The prospect of education in Nairobi’s urban slums comes with a fair share of challenges. In spite of the government’s commitment to the provision of Universal Free Primary Education (FPE) to all children who have attained school-going age, there are numerous segments of the society that continue to face a myriad of hurdles in accessing and participating in basic education. Education is central to sustainable peace and development interventions. In 2019 Shalom-SCCRR implemented 64 educational development projects in East Africa that were a result of its conflict transformation interventions and they, in turn, consolidated peacebuilding processes.
The social economic conditions in the slums are in a dire state. This makes it difficult for pupils and students to acquire basic learning materials such as textbooks, exercise books, and stationery. These children’s families live in conditions that are characterized by sharing of small dilapidated houses, burst sewers, spewing drainage and overcrowded roads. Most schools are run-down and this makes it difficult both for the learners and teachers to make do with the available resources. The pupils are also exposed to other challenges among them drug abuse, gang violence, sexual abuses, radicalization, and inter-ethnic conflicts.
Shalom-SCCRR has been working intensely in Kariobangi and Korogocho slums with community leaders, women leaders, local administration and youth leaders in the last three years to help facilitate positive interactions between communities, by strengthening lines of communication and building trust and providing spaces for dialogue where previously these have been absent.
SCCRR has in the past one year been journeying with 3 schools in Kariobangi and Korogocho in helping them offer a good education to pupils from all ethnic backgrounds in the area. These schools are Ngunyumu primary school, St John Catholic Primary School and Kariobangi North primary school.
- Ngunyumu primary school is located in Korogocho slum, and the school is located next to Dandora dumpsite, the biggest dumpsite in the Kenyan capital city, Nairobi. The school has a population of 755 pupils who are adversely affected by pollution emanating from a 30-year-old dumpsite. This has caused a lot of health implications to both the teachers and the pupils in school.
- St. John Primary School, on the other hand, is also adjacent to the dumpsite with a school population of 626 pupils. The school also suffers from the smoke emanating from the dumpsite. Furthermore, it is threatened by beneficiaries from the dumpsite. The pupil textbook sharing ratio was 10:1 with eight to ten pupils clumping on a desk or tugging the books back and forth. Mr. Odour, a teacher in the school stated that ‘‘Teaching in these classes is a real challenge as it is not easy sharing few textbooks among many pupils.’’
- Lastly, Kariobangi North Primary School a mixed day school in Kariobangi has a population of 625 pupils. The headteacher, Mrs. Jane Njoroge pointed out that ‘‘most of the parents in the school fail to meet their responsibilities owing to poverty, alcohol and drug abuse, and as such fail to appreciate the value of education in their children’s lives’’. This forces most school-going children to engage in different economic activities affecting their school-going process as they have to supplement their family’s income
Last year Shalom-SCCRR provided a larger amount of vital teaching and learning materials to these schools.

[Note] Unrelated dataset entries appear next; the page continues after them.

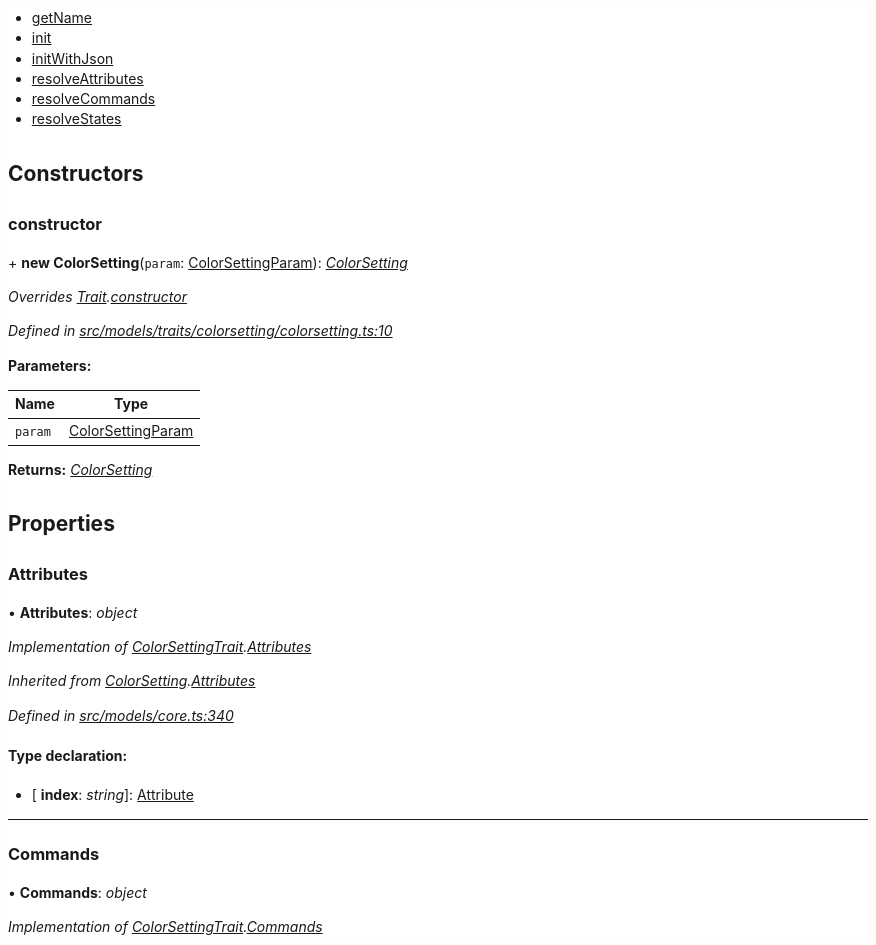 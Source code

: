 * [getName](_models_traits_colorsetting_colorsetting_.colorsetting.md#static-getname)
* [init](_models_traits_colorsetting_colorsetting_.colorsetting.md#static-init)
* [initWithJson](_models_traits_colorsetting_colorsetting_.colorsetting.md#static-initwithjson)
* [resolveAttributes](_models_traits_colorsetting_colorsetting_.colorsetting.md#static-resolveattributes)
* [resolveCommands](_models_traits_colorsetting_colorsetting_.colorsetting.md#static-resolvecommands)
* [resolveStates](_models_traits_colorsetting_colorsetting_.colorsetting.md#static-resolvestates)

## Constructors

###  constructor

\+ **new ColorSetting**(`param`: [ColorSettingParam](../interfaces/_models_traits_i_traits_.colorsettingparam.md)): *[ColorSetting](_models_traits_colorsetting_colorsetting_.colorsetting.md)*

*Overrides [Trait](_models_core_.trait.md).[constructor](_models_core_.trait.md#constructor)*

*Defined in [src/models/traits/colorsetting/colorsetting.ts:10](https://github.com/galactic1969/google-smarthome-models/blob/633871f/src/models/traits/colorsetting/colorsetting.ts#L10)*

**Parameters:**

Name | Type |
------ | ------ |
`param` | [ColorSettingParam](../interfaces/_models_traits_i_traits_.colorsettingparam.md) |

**Returns:** *[ColorSetting](_models_traits_colorsetting_colorsetting_.colorsetting.md)*

## Properties

###  Attributes

• **Attributes**: *object*

*Implementation of [ColorSettingTrait](../interfaces/_models_traits_i_traits_.colorsettingtrait.md).[Attributes](../interfaces/_models_traits_i_traits_.colorsettingtrait.md#attributes)*

*Inherited from [ColorSetting](_models_traits_colorsetting_colorsetting_.colorsetting.md).[Attributes](_models_traits_colorsetting_colorsetting_.colorsetting.md#attributes)*

*Defined in [src/models/core.ts:340](https://github.com/galactic1969/google-smarthome-models/blob/633871f/src/models/core.ts#L340)*

#### Type declaration:

* \[ **index**: *string*\]: [Attribute](_models_core_.attribute.md)

___

###  Commands

• **Commands**: *object*

*Implementation of [ColorSettingTrait](../interfaces/_models_traits_i_traits_.colorsettingtrait.md).[Commands](../interfaces/_models_traits_i_traits_.colorsettingtrait.md#commands)*
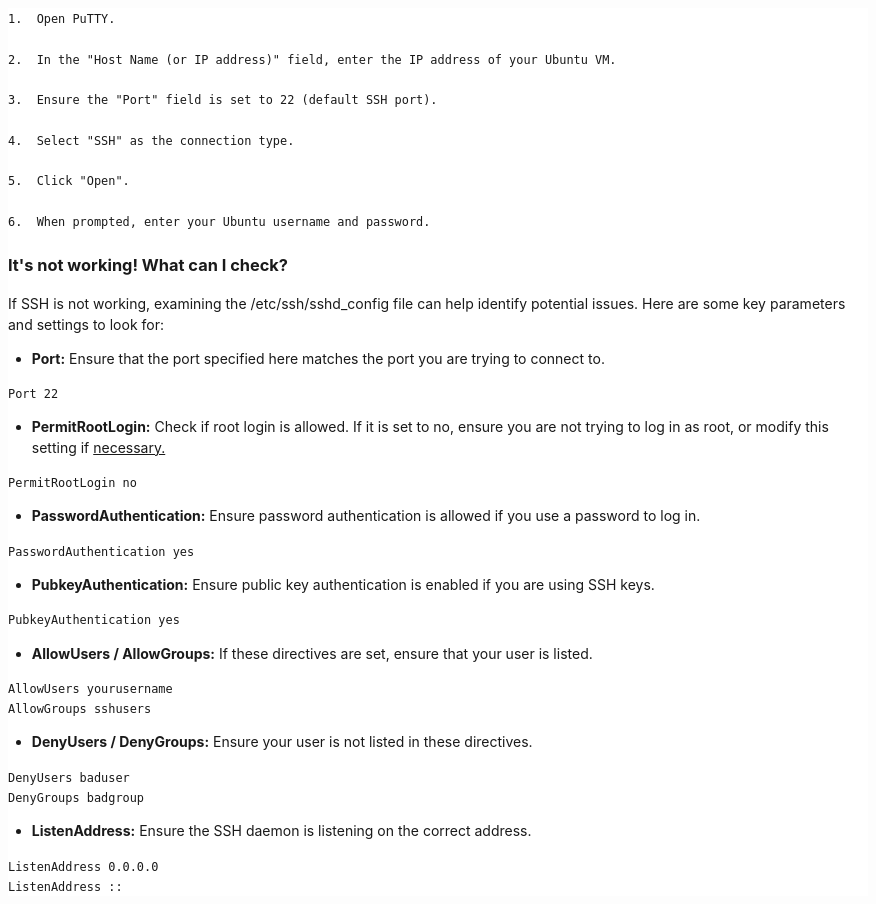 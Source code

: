     1.  Open PuTTY.
        
    2.  In the "Host Name (or IP address)" field, enter the IP address of your Ubuntu VM.
        
    3.  Ensure the "Port" field is set to 22 (default SSH port).
        
    4.  Select "SSH" as the connection type.
        
    5.  Click "Open".
        
    6.  When prompted, enter your Ubuntu username and password.
        

### It's not working! What can I check?

If SSH is not working, examining the /etc/ssh/sshd\_config file can help identify potential issues. Here are some key parameters and settings to look for:

-   **Port:** Ensure that the port specified here matches the port you are trying to connect to.

```
Port 22
```

-   **PermitRootLogin:** Check if root login is allowed. If it is set to no, ensure you are not trying to log in as root, or modify this setting if <u><span>necessary.</span></u>

```
PermitRootLogin no
```

-   **PasswordAuthentication:** Ensure password authentication is allowed if you use a password to log in.

```
PasswordAuthentication yes
```

-   **PubkeyAuthentication:** Ensure public key authentication is enabled if you are using SSH keys.

```
PubkeyAuthentication yes
```

-   **AllowUsers / AllowGroups:** If these directives are set, ensure that your user is listed.


```
AllowUsers yourusername 
AllowGroups sshusers
```

-   **DenyUsers / DenyGroups:** Ensure your user is not listed in these directives.
    

```
DenyUsers baduser 
DenyGroups badgroup
```

-   **ListenAddress:** Ensure the SSH daemon is listening on the correct address.

```
ListenAddress 0.0.0.0 
ListenAddress ::
```
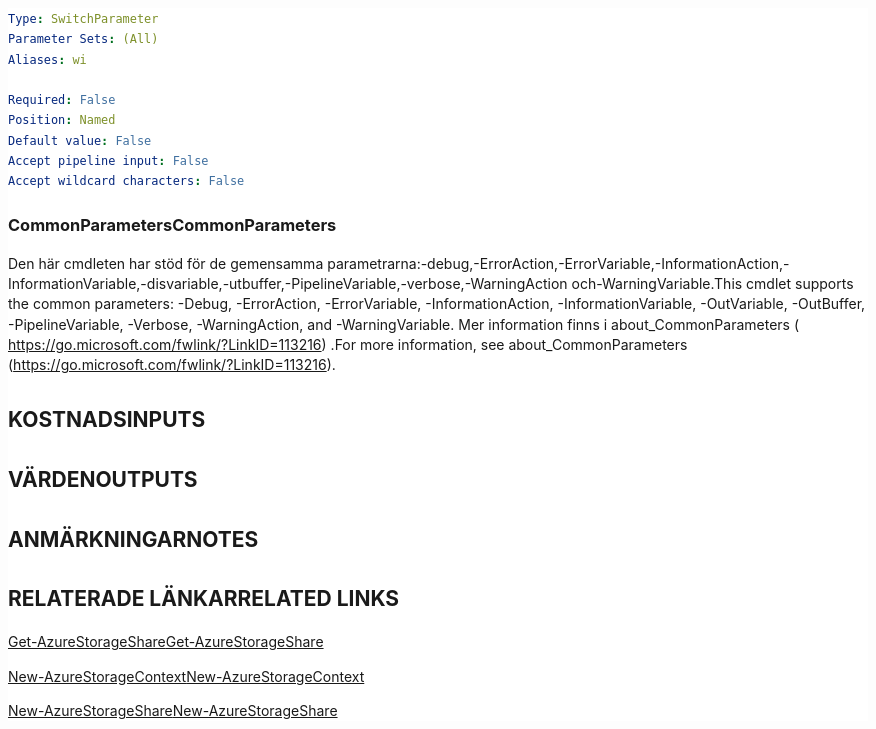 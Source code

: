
 ```yaml
Type: SwitchParameter
Parameter Sets: (All)
Aliases: wi

Required: False
Position: Named
Default value: False
Accept pipeline input: False
Accept wildcard characters: False
```

### <span data-ttu-id="e2dc9-147">CommonParameters</span><span class="sxs-lookup"><span data-stu-id="e2dc9-147">CommonParameters</span></span>
<span data-ttu-id="e2dc9-148">Den här cmdleten har stöd för de gemensamma parametrarna:-debug,-ErrorAction,-ErrorVariable,-InformationAction,-InformationVariable,-disvariable,-utbuffer,-PipelineVariable,-verbose,-WarningAction och-WarningVariable.</span><span class="sxs-lookup"><span data-stu-id="e2dc9-148">This cmdlet supports the common parameters: -Debug, -ErrorAction, -ErrorVariable, -InformationAction, -InformationVariable, -OutVariable, -OutBuffer, -PipelineVariable, -Verbose, -WarningAction, and -WarningVariable.</span></span> <span data-ttu-id="e2dc9-149">Mer information finns i about_CommonParameters ( https://go.microsoft.com/fwlink/?LinkID=113216) .</span><span class="sxs-lookup"><span data-stu-id="e2dc9-149">For more information, see about_CommonParameters (https://go.microsoft.com/fwlink/?LinkID=113216).</span></span>

## <span data-ttu-id="e2dc9-150">KOSTNADS</span><span class="sxs-lookup"><span data-stu-id="e2dc9-150">INPUTS</span></span>

## <span data-ttu-id="e2dc9-151">VÄRDEN</span><span class="sxs-lookup"><span data-stu-id="e2dc9-151">OUTPUTS</span></span>

## <span data-ttu-id="e2dc9-152">ANMÄRKNINGAR</span><span class="sxs-lookup"><span data-stu-id="e2dc9-152">NOTES</span></span>

## <span data-ttu-id="e2dc9-153">RELATERADE LÄNKAR</span><span class="sxs-lookup"><span data-stu-id="e2dc9-153">RELATED LINKS</span></span>

[<span data-ttu-id="e2dc9-154">Get-AzureStorageShare</span><span class="sxs-lookup"><span data-stu-id="e2dc9-154">Get-AzureStorageShare</span></span>](./Get-AzureStorageShare.md)

[<span data-ttu-id="e2dc9-155">New-AzureStorageContext</span><span class="sxs-lookup"><span data-stu-id="e2dc9-155">New-AzureStorageContext</span></span>](./New-AzureStorageContext.md)

[<span data-ttu-id="e2dc9-156">New-AzureStorageShare</span><span class="sxs-lookup"><span data-stu-id="e2dc9-156">New-AzureStorageShare</span></span>](./New-AzureStorageShare.md)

The provision of textbooks to these schools will boost the teaching and learning environments enhancing: pupil’s enrollment, retention, and improved academic performance. Shalom-SCCRR education and development interventions in inter-religious and inter-ethnic schools are aimed at promoting co-existence through learning and shared schools in areas entrenched by conflict both in urban settlements and among pastoralist communities. Shalom-SCCRR endorses the fourth Sustainable Development Goal, stating that it is in the provision of quality education that school-going children break the cycle of poverty and also subvert today’s difficult realities.
All of these Shalom-SCCRR interventions are ultimately guided towards ensuring conflict transformation and sustainable peace in some of the poorest areas on the planet. No matter where we are in the world, we are all part of the process and the benefits coming down the track! Let us keep other-centered and we will be enriched. God’s Blessings be upon all through us, together!
By Judith Akedi, MA, Shalom-SCCRR Program Officer, Nairobi Project & SCCRR-Shalom Communications Department.